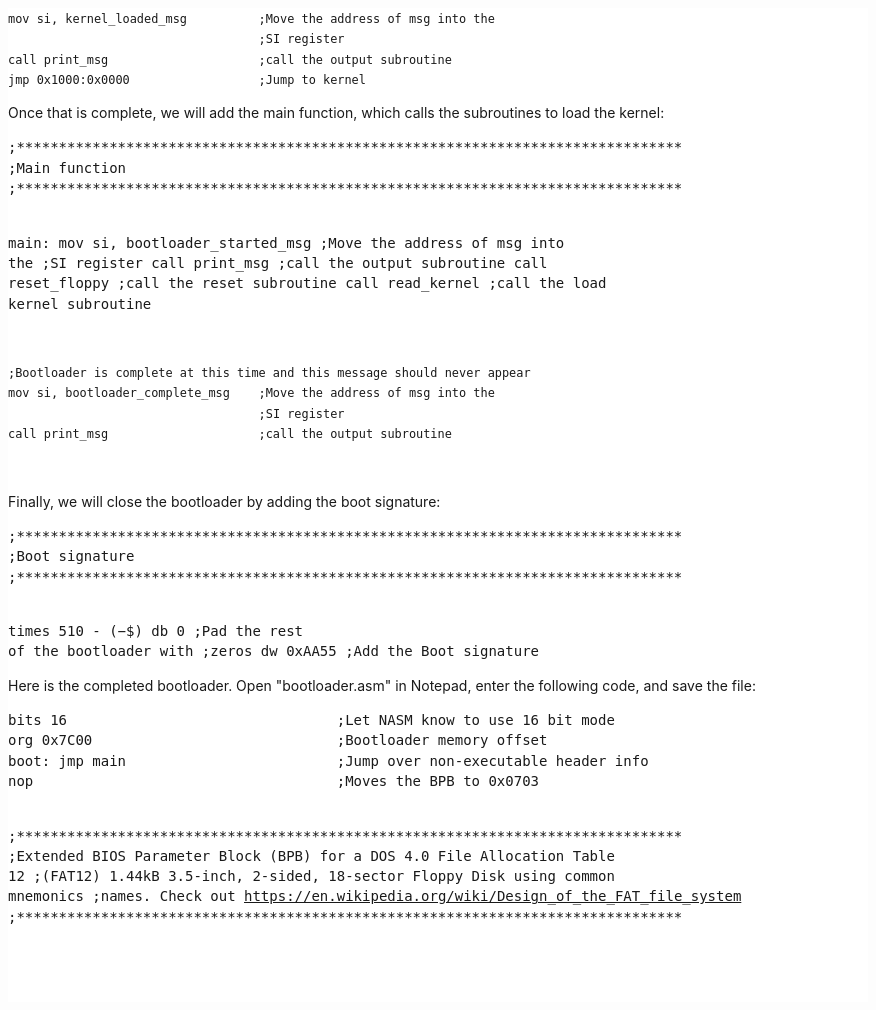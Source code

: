     mov si, kernel_loaded_msg          ;Move the address of msg into the
                                       ;SI register
    call print_msg                     ;call the output subroutine 
    jmp 0x1000:0x0000                  ;Jump to kernel
</pre>
</p><p>
Once that is complete, we will add the main function, which calls the subroutines to load the kernel:
</p><p>
<pre>
;*******************************************************************************
;Main function
;*******************************************************************************

main:
    mov si, bootloader_started_msg     ;Move the address of msg into the
                                       ;SI register
    call print_msg                     ;call the output subroutine
    call reset_floppy                  ;call the reset subroutine 
    call read_kernel                   ;call the load kernel subroutine 

    ;Bootloader is complete at this time and this message should never appear
    mov si, bootloader_complete_msg    ;Move the address of msg into the
                                       ;SI register
    call print_msg                     ;call the output subroutine
</pre>
</p><p>
Finally, we will close the bootloader by adding the boot signature:
</p><p>
<pre>
;*******************************************************************************
;Boot signature
;*******************************************************************************

times 510 - ($-$$) db 0                ;Pad the rest of the bootloader with
                                       ;zeros
dw 0xAA55                              ;Add the Boot signature
</pre>
</p><p>
Here is the completed bootloader. Open "bootloader.asm" in Notepad, enter the following code, and save the file:
</p><p>
<pre>
bits 16                                ;Let NASM know to use 16 bit mode
org 0x7C00                             ;Bootloader memory offset
boot: jmp main                         ;Jump over non-executable header info
nop                                    ;Moves the BPB to 0x0703

;*******************************************************************************
;Extended BIOS Parameter Block (BPB) for a DOS 4.0 File Allocation Table 12
;(FAT12) 1.44kB 3.5-inch, 2-sided, 18-sector Floppy Disk using common mnemonics
;names. Check out https://en.wikipedia.org/wiki/Design_of_the_FAT_file_system
;*******************************************************************************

|---|

- Assigned task: Please say how many lines above contain "will", number only.

- Reply: 2